Required action - All that is needed is a count of the lines in this data that contain the word "more".

Dataset records below:

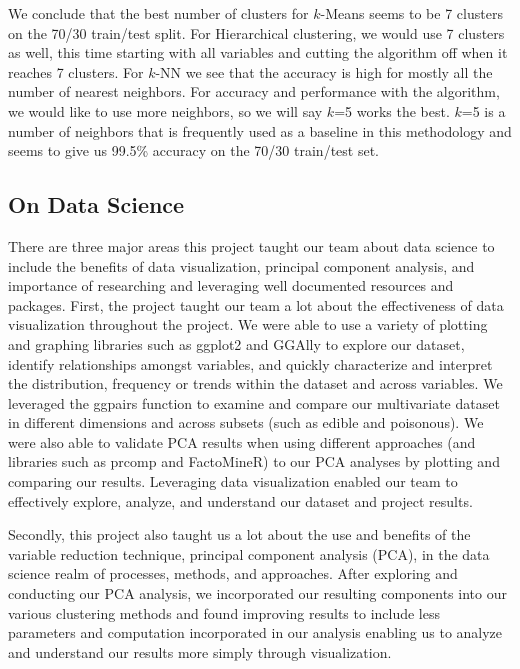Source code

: \documentclass{article}
\begin{document}
We conclude that the best number of clusters for $k$-Means seems to be 7 clusters on the 70/30 train/test split. For Hierarchical clustering, we would use 7 clusters as well, this time starting with all variables and cutting the algorithm off when it reaches 7 clusters. For $k$-NN we see that the accuracy is high for mostly all the number of nearest neighbors. For accuracy and performance with the algorithm, we would like to use more neighbors, so we will say $k$=5 works the best. $k$=5 is a number of neighbors that is frequently used as a baseline in this methodology and seems to give us 99.5\% accuracy on the 70/30 train/test set.

\subsection{On Data Science}
There are three major areas this project taught our team about data science to include the benefits of data visualization, principal component analysis, and importance of researching and leveraging well documented resources and packages.  First, the project taught our team a lot about the effectiveness of data visualization throughout the project.  We were able to use a variety of plotting and graphing libraries such as ggplot2 and GGAlly to explore our dataset, identify relationships amongst variables, and quickly characterize and interpret the distribution, frequency or trends within the dataset and across variables.  We leveraged the ggpairs function to examine and compare our multivariate dataset in different dimensions and across subsets (such as edible and poisonous).  We were also able to validate PCA results when using different approaches (and libraries such as prcomp and FactoMineR) to our PCA analyses by plotting and comparing our results.   Leveraging data visualization enabled our team to effectively explore, analyze, and understand our dataset and project results.  

Secondly, this project also taught us a lot about the use and benefits of the variable reduction technique, principal component analysis (PCA), in the data science realm of processes, methods, and approaches.  After exploring and conducting our PCA analysis, we incorporated our resulting components into our various clustering methods and found improving results to include less parameters and computation incorporated in our analysis enabling us to analyze and understand our results more simply through visualization.   
\end{document}

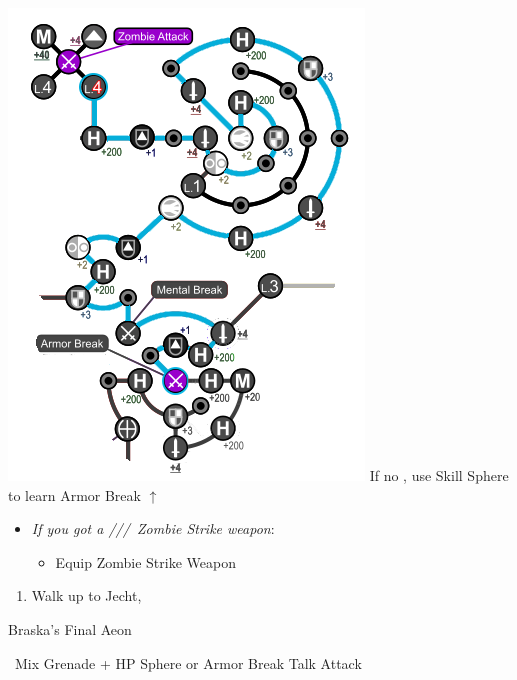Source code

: \begin{spheregrid}
\begin{multicols}{2}
\begin{itemize}
			\includegraphics[width=.8\columnwidth]{graphics/Tidus_BFA}
			\rikkuf If no \od, use Skill Sphere to learn Armor Break $\uparrow$
		\end{itemize}
	\end{multicols}
\end{spheregrid}
\colstart
	\begin{equip}
		\begin{itemize}
			\item \textit{If you got a \lulu/\kimahri/\wakka/\rikku\ Zombie Strike weapon}:
				\begin{itemize}
					\item Equip Zombie Strike Weapon
				\end{itemize}
		\end{itemize}
	\end{equip}
	\begin{enumerate}[resume]
		\item Walk up to Jecht, \cs[4:30]
	\end{enumerate}
	\bothvfill\winvfill\lossvfill
	\begin{battle}[180000]{Braska's Final Aeon}
		\begin{itemize}
			\switch{\yuna}{\rikku}
			\rikkuf \od\ Mix Grenade + HP Sphere or Armor Break
			\tidusf Talk
			\switch{\auron}{\yuna}
			\summon{\bahamut}
			\bahamutf Attack
		\end{itemize}
	\end{battle}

End of Dataset records.

Reply to the exercise - 2